- _Work required_: Retype only the lines running from the beginning of the entries below to the line with "logístico de unidades", both included. Do not include pictures.

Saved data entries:
——

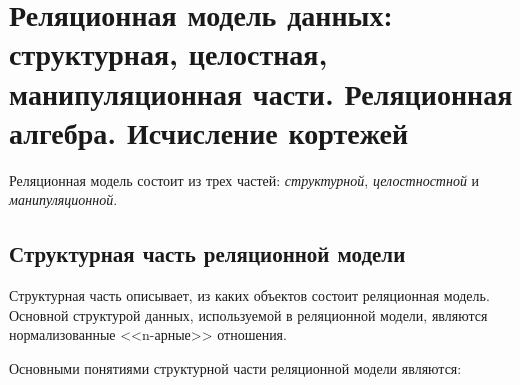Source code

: \chapter{Реляционная модель данных: структурная, целостная, манипуляционная части. Реляционная алгебра. Исчисление кортежей}

Реляционная модель состоит из трех частей: \textit{структурной}, \textit{целостностной} и \textit{манипуляционной}.

\section{Структурная часть реляционной модели}

Структурная часть описывает, из каких объектов состоит реляционная модель. 
Основной структурой данных, используемой в реляционной модели, являются нормализованные <<n-арные>> отношения.

Основными понятиями структурной части реляционной модели являются:


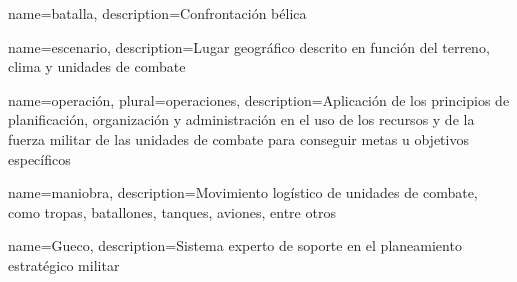 
 {
  name={batalla},
  description={Confrontación bélica}
}

 {
  name={escenario},
  description={Lugar geográfico descrito en función del terreno,
               clima y unidades de combate}
}

 {
  name={operación},
  plural={operaciones},
  description={Aplicación de los principios de planificación,
               organización y administración en el uso de los recursos
               y de la fuerza militar de las unidades de combate
               para conseguir metas u objetivos específicos}
}

 {
  name={maniobra},
  description={Movimiento logístico de unidades de combate, como tropas,
               batallones, tanques, aviones, entre otros}
}

 {
  name={Gueco},
  description={Sistema experto de soporte en el planeamiento estratégico militar}
}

——

- _Result for this exercise_:
Source code

: \chapter{Реляционная модель данных: структурная, целостная, манипуляционная части. Реляционная алгебра. Исчисление кортежей}

Реляционная модель состоит из трех частей: \textit{структурной}, \textit{целостностной} и \textit{манипуляционной}.

\section{Структурная часть реляционной модели}

Структурная часть описывает, из каких объектов состоит реляционная модель. 
Основной структурой данных, используемой в реляционной модели, являются нормализованные <<n-арные>> отношения.

Основными понятиями структурной части реляционной модели являются:


 {
  name={batalla},
  description={Confrontación bélica}
}

 {
  name={escenario},
  description={Lugar geográfico descrito en función del terreno,
               clima y unidades de combate}
}

 {
  name={operación},
  plural={operaciones},
  description={Aplicación de los principios de planificación,
               organización y administración en el uso de los recursos
               y de la fuerza militar de las unidades de combate
               para conseguir metas u objetivos específicos}
}

 {
  name={maniobra},
  description={Movimiento logístico de unidades de combate, como tropas,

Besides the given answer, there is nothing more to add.